Por sua vez, Marcos[8] fez uma crítica muito interessante ao suposto projeto taxonômico aristotélico. Sustenta que, para um projeto taxonômico, devem ser atendidas as seguintes condições:
- Categorias fixas ordenadas hierarquicamente.
- Cada categoria contém uma série de táxons.
- Cada elemento pertence a um táxon de cada categoria.
- Há pertencimento hierárquico.
Nenhuma dessas condições está presente na obra de Aristóteles. Os termos genos e eidos não correspondem a categorias taxonômicas fixas, e não há qualquer tipo de ordenação hierárquica. Além disso, afirma que, na realidade, Aristóteles de fato classifica os animais, mas não o faz uma única vez, e sim várias, e não com base em um projeto taxonômico, mas com outros objetivos de pesquisa[9]: estudo de suas partes, formas de reprodução etc. Assim, encontramos os seguintes agrupamentos:
- Sanguíneos / Não sanguíneos
- Vivíparos / Ovíparos / Ovovivíparos
- Sociais / Solitários
- Selvagens / Domesticados
- Entre outros.
Por fim, vamos nos referir à questão que este artigo se propõe a tratar. Trata-se de ver se a metodologia real que Aristóteles segue em seus estudos biológicos corresponde de fato à sua teoria da ciência, exposta nos Analíticos Posteriores (AP). Para isso, analisaremos primeiro qual é essa teoria da ciência e a metodologia que dela decorre, e depois examinaremos as obras biológicas, para ver se há essa correspondência.
O conjunto de obras aristotélicas dedicadas à lógica e à metodologia das ciências foi editado sob o nome de Organon: Categorias, Tópicos, Sobre as Refutações Sofísticas, Sobre a Interpretação, Analíticos Primeiros e Analíticos Posteriores.
Nos Analíticos Primeiros, Aristóteles trata da teoria e prática do silogismo, enquanto nos Analíticos Posteriores (AP), da ciência demonstrativa ou apodítica. Inicialmente, o modelo apresentado nos AP é o axiomático-dedutivo. Aristóteles parte de "primeiros princípios", evidentes por si mesmos, a partir dos quais se deduzem as diversas proposições. Parece tomar como modelo a matemática. Demonstra que as cadeias demonstrativas não podem ser infinitas, nem para baixo (em direção à percepção fenomênica), nem para cima (em direção aos primeiros princípios).

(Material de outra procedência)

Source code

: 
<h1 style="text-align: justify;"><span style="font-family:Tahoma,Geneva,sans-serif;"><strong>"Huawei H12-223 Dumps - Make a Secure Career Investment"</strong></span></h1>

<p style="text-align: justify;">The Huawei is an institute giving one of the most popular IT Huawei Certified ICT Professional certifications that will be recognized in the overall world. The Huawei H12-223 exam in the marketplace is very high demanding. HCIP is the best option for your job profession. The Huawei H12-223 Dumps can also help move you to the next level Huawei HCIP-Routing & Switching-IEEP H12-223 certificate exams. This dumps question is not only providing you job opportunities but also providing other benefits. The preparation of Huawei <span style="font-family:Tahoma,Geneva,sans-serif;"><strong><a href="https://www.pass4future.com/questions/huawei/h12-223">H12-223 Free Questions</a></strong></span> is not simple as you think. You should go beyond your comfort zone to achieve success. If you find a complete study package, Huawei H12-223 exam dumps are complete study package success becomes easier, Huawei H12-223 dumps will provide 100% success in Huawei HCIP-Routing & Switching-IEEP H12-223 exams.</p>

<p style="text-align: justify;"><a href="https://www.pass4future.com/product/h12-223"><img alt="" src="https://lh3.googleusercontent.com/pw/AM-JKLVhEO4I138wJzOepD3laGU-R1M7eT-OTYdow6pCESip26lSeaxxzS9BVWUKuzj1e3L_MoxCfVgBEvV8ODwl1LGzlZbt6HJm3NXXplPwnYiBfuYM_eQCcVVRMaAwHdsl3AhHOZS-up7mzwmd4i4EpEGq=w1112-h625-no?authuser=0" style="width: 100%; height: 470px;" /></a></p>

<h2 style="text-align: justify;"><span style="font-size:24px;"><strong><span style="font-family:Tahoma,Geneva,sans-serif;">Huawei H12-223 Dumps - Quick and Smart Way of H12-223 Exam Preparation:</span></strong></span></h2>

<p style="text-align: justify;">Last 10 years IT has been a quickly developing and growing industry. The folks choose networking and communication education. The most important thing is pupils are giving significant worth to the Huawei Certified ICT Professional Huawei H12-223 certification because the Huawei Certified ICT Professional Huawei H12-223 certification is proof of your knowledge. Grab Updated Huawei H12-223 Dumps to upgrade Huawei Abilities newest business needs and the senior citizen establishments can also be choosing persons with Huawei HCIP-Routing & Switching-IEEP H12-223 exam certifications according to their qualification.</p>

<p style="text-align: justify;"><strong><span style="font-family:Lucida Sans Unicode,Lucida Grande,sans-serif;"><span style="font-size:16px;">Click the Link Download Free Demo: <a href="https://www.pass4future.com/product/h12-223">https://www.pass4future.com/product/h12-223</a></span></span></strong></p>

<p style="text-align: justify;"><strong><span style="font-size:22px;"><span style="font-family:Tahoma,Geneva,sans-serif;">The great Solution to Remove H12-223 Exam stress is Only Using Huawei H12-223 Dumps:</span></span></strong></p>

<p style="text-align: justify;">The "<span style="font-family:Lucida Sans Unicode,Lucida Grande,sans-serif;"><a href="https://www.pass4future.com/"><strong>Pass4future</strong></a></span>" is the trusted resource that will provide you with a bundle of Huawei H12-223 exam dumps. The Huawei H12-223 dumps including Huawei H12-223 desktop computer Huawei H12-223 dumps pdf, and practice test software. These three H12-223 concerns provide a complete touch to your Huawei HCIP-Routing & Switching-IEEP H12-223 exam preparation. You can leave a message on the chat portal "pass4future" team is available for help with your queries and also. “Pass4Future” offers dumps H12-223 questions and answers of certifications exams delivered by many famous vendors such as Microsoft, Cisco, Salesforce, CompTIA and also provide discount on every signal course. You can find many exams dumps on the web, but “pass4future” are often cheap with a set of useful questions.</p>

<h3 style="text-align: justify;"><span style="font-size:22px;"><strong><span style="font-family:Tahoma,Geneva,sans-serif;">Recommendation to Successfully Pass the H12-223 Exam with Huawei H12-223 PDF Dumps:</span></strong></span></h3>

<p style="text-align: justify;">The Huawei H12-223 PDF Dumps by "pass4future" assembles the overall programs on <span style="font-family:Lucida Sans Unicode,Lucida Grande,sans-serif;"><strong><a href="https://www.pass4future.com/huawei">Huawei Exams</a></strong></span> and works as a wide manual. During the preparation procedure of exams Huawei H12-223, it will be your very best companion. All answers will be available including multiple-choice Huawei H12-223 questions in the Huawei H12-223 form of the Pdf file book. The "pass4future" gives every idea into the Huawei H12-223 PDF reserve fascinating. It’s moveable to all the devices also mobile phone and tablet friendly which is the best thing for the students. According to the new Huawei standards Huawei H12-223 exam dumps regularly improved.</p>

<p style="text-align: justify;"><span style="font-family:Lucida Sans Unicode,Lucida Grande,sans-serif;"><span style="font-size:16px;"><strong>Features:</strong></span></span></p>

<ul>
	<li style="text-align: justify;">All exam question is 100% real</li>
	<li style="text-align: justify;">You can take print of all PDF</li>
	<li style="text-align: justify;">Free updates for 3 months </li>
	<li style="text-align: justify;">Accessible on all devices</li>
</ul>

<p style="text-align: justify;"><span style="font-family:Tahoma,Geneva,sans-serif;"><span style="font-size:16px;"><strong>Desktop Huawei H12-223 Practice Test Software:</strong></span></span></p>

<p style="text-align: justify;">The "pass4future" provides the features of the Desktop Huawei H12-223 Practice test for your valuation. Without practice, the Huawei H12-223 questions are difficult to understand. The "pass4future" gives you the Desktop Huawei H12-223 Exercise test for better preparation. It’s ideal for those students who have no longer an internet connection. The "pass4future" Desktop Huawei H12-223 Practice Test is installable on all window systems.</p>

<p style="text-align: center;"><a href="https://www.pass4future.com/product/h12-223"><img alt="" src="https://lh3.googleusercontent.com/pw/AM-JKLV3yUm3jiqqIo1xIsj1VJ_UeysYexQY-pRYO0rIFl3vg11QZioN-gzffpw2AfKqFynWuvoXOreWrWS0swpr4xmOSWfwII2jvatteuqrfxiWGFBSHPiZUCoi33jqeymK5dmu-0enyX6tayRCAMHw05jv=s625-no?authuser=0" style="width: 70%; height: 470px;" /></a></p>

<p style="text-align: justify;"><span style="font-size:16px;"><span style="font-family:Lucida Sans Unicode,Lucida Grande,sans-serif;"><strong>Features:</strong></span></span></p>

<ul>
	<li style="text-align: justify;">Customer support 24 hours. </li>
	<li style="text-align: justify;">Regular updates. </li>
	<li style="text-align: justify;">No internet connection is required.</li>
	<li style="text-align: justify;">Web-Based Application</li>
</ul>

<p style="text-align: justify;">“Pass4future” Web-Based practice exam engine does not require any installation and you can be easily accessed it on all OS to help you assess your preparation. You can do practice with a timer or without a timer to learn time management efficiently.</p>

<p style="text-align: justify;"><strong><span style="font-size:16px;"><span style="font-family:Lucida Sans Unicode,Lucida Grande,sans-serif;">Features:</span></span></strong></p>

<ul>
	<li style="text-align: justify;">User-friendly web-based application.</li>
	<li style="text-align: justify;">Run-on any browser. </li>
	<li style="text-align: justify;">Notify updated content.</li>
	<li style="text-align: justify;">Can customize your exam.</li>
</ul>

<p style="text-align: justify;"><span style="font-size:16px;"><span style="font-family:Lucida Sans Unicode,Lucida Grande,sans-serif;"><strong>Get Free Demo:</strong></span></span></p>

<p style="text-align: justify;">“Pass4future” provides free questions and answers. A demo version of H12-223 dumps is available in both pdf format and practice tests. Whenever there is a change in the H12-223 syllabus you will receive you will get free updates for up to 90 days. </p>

Porém, esse modelo é próprio de uma ciência já constituída e pode ser relacionado à atividade pedagógica de Aristóteles. De fato, muitos de seus escritos parecem ser notas para exposição em aula.

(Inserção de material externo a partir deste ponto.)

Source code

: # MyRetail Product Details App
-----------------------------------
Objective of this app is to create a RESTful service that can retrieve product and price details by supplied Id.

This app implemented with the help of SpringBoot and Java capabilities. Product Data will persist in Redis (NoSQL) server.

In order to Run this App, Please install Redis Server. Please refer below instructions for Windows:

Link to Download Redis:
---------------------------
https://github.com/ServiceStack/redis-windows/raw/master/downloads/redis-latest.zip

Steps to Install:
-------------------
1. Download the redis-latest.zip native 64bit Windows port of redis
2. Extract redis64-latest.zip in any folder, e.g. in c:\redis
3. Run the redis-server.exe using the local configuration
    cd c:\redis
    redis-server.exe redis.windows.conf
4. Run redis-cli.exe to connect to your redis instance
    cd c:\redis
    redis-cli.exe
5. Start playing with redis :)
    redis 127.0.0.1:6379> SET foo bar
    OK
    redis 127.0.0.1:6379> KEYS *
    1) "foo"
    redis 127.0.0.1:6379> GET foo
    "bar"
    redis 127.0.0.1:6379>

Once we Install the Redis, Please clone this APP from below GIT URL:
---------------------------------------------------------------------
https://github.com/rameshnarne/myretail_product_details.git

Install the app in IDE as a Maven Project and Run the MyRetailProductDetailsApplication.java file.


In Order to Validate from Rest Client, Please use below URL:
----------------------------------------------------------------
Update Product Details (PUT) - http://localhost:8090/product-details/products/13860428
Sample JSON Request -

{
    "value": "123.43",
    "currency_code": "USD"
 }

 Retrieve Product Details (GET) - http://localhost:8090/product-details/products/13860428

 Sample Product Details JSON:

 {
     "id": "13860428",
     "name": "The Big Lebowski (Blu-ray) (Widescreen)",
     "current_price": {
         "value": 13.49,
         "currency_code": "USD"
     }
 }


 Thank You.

A questão é: como se chega a esses primeiros princípios? Na matemática, a resposta pode ser simples: eles são evidentes por si mesmos e não precisam de demonstração. Mas e nas ciências naturais?
Na demonstração axiomático-dedutiva, partimos do universal para chegar ao particular, ou seja, de conceitos teóricos (explanandum) para explicar fenômenos (explanans). Porém, na descoberta desses princípios, partimos do particular, do percebido, para alcançar o princípio universal.
Daí vem a definição do método aristotélico como indutivo-dedutivo. Na fase indutiva (epagoge), parte-se de particulares, mas "a partir da pluralidade de singulares, torna-se evidente o universal"[10]. Em seguida, a partir desses universais, deduzem-se explicações para os fenômenos.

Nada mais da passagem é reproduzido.